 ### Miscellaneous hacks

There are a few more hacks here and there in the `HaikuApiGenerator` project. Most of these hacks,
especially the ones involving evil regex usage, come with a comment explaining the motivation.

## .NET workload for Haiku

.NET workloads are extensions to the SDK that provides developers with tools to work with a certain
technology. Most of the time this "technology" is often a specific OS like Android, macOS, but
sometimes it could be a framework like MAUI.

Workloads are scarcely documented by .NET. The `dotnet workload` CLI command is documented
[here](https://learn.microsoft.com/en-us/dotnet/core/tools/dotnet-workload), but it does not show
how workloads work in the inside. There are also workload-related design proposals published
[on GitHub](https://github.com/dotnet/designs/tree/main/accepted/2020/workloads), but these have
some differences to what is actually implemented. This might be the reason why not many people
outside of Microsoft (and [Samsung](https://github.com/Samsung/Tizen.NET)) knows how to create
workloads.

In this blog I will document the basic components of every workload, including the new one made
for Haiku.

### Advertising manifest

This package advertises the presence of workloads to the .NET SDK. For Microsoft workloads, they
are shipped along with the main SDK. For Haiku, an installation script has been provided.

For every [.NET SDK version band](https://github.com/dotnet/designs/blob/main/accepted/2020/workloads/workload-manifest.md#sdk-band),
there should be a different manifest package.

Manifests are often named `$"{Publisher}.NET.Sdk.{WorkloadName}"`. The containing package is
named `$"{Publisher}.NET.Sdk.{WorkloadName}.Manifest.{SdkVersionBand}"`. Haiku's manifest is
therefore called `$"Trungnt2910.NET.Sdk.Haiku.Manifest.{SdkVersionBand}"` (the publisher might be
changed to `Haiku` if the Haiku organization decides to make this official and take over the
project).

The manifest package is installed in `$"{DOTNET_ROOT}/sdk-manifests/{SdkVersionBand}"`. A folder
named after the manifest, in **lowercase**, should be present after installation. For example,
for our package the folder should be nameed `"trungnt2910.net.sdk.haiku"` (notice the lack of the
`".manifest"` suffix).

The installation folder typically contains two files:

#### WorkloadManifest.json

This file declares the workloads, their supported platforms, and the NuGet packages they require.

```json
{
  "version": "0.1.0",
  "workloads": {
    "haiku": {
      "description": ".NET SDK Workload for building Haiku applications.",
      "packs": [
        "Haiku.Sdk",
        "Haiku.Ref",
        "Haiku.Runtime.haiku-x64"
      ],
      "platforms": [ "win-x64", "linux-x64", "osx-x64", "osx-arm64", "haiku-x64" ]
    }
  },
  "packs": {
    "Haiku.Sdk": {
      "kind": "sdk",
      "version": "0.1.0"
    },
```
· · · · · · ·
• [WHAT NEEDS TO BE DONE] Give back the lines of the data exactly as they are written, from the first line through the line containing "some differences to".

• [YOUR RESPONSE]
 ### Miscellaneous hacks

There are a few more hacks here and there in the `HaikuApiGenerator` project. Most of these hacks,
especially the ones involving evil regex usage, come with a comment explaining the motivation.

## .NET workload for Haiku

.NET workloads are extensions to the SDK that provides developers with tools to work with a certain
technology. Most of the time this "technology" is often a specific OS like Android, macOS, but
sometimes it could be a framework like MAUI.

Workloads are scarcely documented by .NET. The `dotnet workload` CLI command is documented
[here](https://learn.microsoft.com/en-us/dotnet/core/tools/dotnet-workload), but it does not show
how workloads work in the inside. There are also workload-related design proposals published
[on GitHub](https://github.com/dotnet/designs/tree/main/accepted/2020/workloads), but these have
some differences to what is actually implemented. This might be the reason why not many people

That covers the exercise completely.